Le Fils prodigue (The Wanderer) de Raoul Walsh - 1925
Est-ce qu'on est d'accord pour reconnaître sans heurter quiconque que la période muette de Raoul Walsh n'est pas sa meilleure ? Si on en croit ce tristounet Fils prodigue, en tout cas, l'adage semble bien se vérifier. Il s'agit d'un récit d'inspiration biblique, faisant rentrer à coups de chausse-pieds la petite histoire (un récit d'initiation et de désillusion amoureuses) dans la Grande (la destruction de Babylone). Jether, un berger un peu cul, rêve d'évasion et de fortune. Il trouvera l'occasion de quitter père, mère, et salopard de frère lors du passage au village de la belle mais vénéneuse Tisha, grande prêtresse d'Ishtar aux yeux tentants mais dangereux. Hop, il s'en va, et trouve dans un premier temps son bonheur dans les ors de Babylone, aux genoux de sa maîtresse. Mais quand celle-ci lui demande d'abjurer sa foi et d'adorer Ishtar, il se rebelle : il veut bien être bonne poire, mais pas parjure. Il fait bien: il y perdra peut-être la considération de sa belle, mais y sauvera sa vie lors du tremblement de terre divin qui rasera la ville.
Bon, il manque un tiers du film, on a du mal à voir par exemple commet Jethel a fait fortune aussi vite.
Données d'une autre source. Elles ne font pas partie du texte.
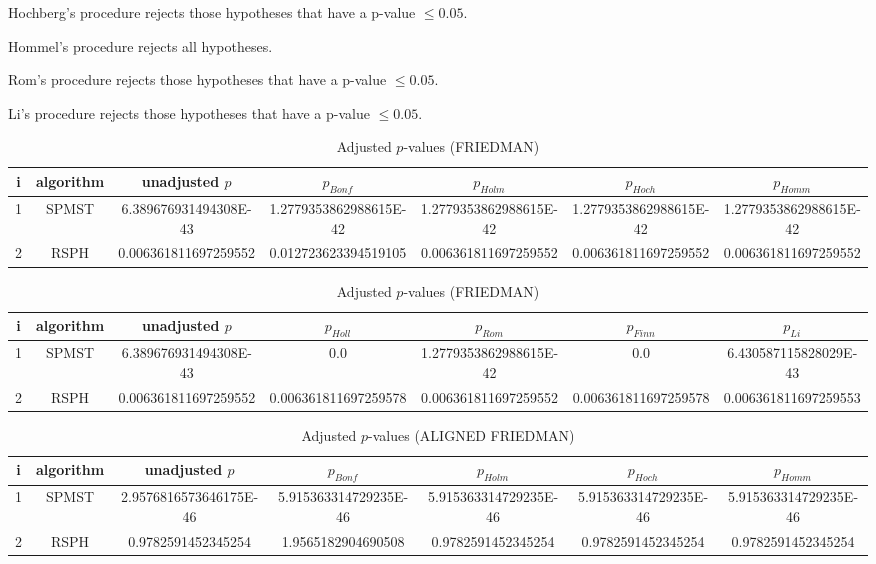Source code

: \documentclass[a4paper,10pt]{article}
\begin{document}
\begin{landscape}
Hochberg's procedure rejects those hypotheses that have a p-value $\le0.05$.


Hommel's procedure rejects all hypotheses.


Rom's procedure rejects those hypotheses that have a p-value $\le0.05$.


Li's procedure rejects those hypotheses that have a p-value $\le0.05$.



\newpage

\begin{table}[!htp]
\centering\scriptsize
\caption{Adjusted $p$-values (FRIEDMAN)}
\begin{tabular}{ccccccc}
i&algorithm&unadjusted $p$&$p_{Bonf}$&$p_{Holm}$&$p_{Hoch}$&$p_{Homm}$\\
\hline
1&SPMST&6.389676931494308E-43&1.2779353862988615E-42&1.2779353862988615E-42&1.2779353862988615E-42&1.2779353862988615E-42\\
2&RSPH&0.006361811697259552&0.012723623394519105&0.006361811697259552&0.006361811697259552&0.006361811697259552\\
\hline
\end{tabular}
\end{table}

\begin{table}[!htp]
\centering\scriptsize
\caption{Adjusted $p$-values (FRIEDMAN)}
\begin{tabular}{ccccccc}
i&algorithm&unadjusted $p$&$p_{Holl}$&$p_{Rom}$&$p_{Finn}$&$p_{Li}$\\
\hline
1&SPMST&6.389676931494308E-43&0.0&1.2779353862988615E-42&0.0&6.430587115828029E-43\\
2&RSPH&0.006361811697259552&0.006361811697259578&0.006361811697259552&0.006361811697259578&0.006361811697259553\\
\hline
\end{tabular}
\end{table}


\newpage

\begin{table}[!htp]
\centering\scriptsize
\caption{Adjusted $p$-values (ALIGNED FRIEDMAN)}
\begin{tabular}{ccccccc}
i&algorithm&unadjusted $p$&$p_{Bonf}$&$p_{Holm}$&$p_{Hoch}$&$p_{Homm}$\\
\hline
1&SPMST&2.9576816573646175E-46&5.915363314729235E-46&5.915363314729235E-46&5.915363314729235E-46&5.915363314729235E-46\\
2&RSPH&0.9782591452345254&1.9565182904690508&0.9782591452345254&0.9782591452345254&0.9782591452345254\\
\hline
\end{tabular}
\end{table}


\end{landscape}
\end{document}
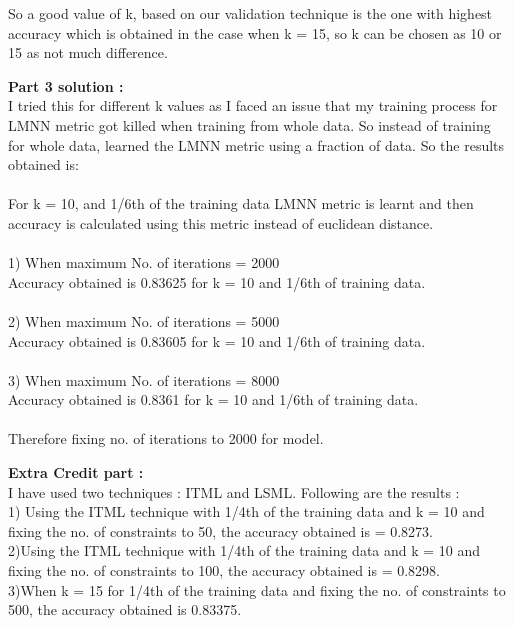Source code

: \documentclass[a4paper,11pt]{article}
\begin{document}
\begin{mlsolution}
So a good value of k, based on our validation technique is the one with highest accuracy which is obtained in the case when k = 15, so k can be chosen as 10 or 15 as not much difference.

\newpage

\textbf{Part 3 solution :}\\

I tried this for different k values as I faced an issue that my training process for LMNN metric got killed when training from whole data. So instead of training for whole data, learned the LMNN metric using a fraction of data. So the results obtained is:\\\\For k = 10, and 1/6th of the training data LMNN metric is learnt and then accuracy is calculated using this metric instead of euclidean distance.\\\\1) When maximum No. of iterations = 2000\\Accuracy obtained is 0.83625 for k = 10 and 1/6th of training data.\\\\2) When maximum No. of iterations = 5000\\Accuracy obtained is 0.83605 for k = 10 and 1/6th of training data.\\\\3) When maximum No. of iterations = 8000\\Accuracy obtained is 0.8361 for k = 10 and 1/6th of training data.\\\\Therefore fixing no. of iterations to 2000 for model.
\newpage 

\textbf{Extra Credit part :}\\

I have used two techniques : ITML and LSML. Following are the results : \\

1) Using the ITML technique with 1/4th of the training data and k = 10 and fixing the no. of constraints to 50, the accuracy obtained is = 0.8273.\\

2)Using the ITML technique with 1/4th of the training data and k = 10 and fixing the no. of constraints to 100, the accuracy obtained is = 0.8298.\\

3)When k = 15 for 1/4th of the training data and fixing the no. of constraints to 500, the accuracy obtained is 0.83375. \\


\end{mlsolution}
\end{document}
Mais l'heure qui reste permet quand même de vérifier que Walsh n'avait pas vraiment pris le pli de la modernité du cinéma. Malgré les importants moyens déployés, qui sont en grande partie mis dans les décors, les éléphants et le cataclysme final, le film est platement mis en scène, dans des plans qui sentent encore le théâtre et le sous-fifre au service du studio qui l'emploie. Les acteurs sont mauvais, y compris ce brave Tyrone Power Sr qui joue les pères dignes avec moult yeux au ciel et force imprécations célestes. On note tout de même la venue (salutaire) de Wallace Beery qui joue le sagouin (comme d'hab) avec une conviction qui fait du bien. Mais les deux protagonistes principaux (William Collier et Greta Nissen) mélodramatisent à mort pour faire croire que cette historiette cousue de fil blanc est une tragédie invraisemblable. Tout ça est bien moraliste, jusqu'au retour du fils, en haillons, dans le giron familial, avec le message : il ne faut pas aller à la ville, tout y est gabegie et sexe, mieux vaut rester à garder les moutons dans son bête village. Mouais, on peut espérer mieux en terme de discours de motivation. On aime quand même, allez, ces séquences bigger than life de destruction de la ville, et la direction des figurants en autant de petites fourmis fuyant l'avalanche de pierres qui va les occire. Ça sera tout pour ce film-là.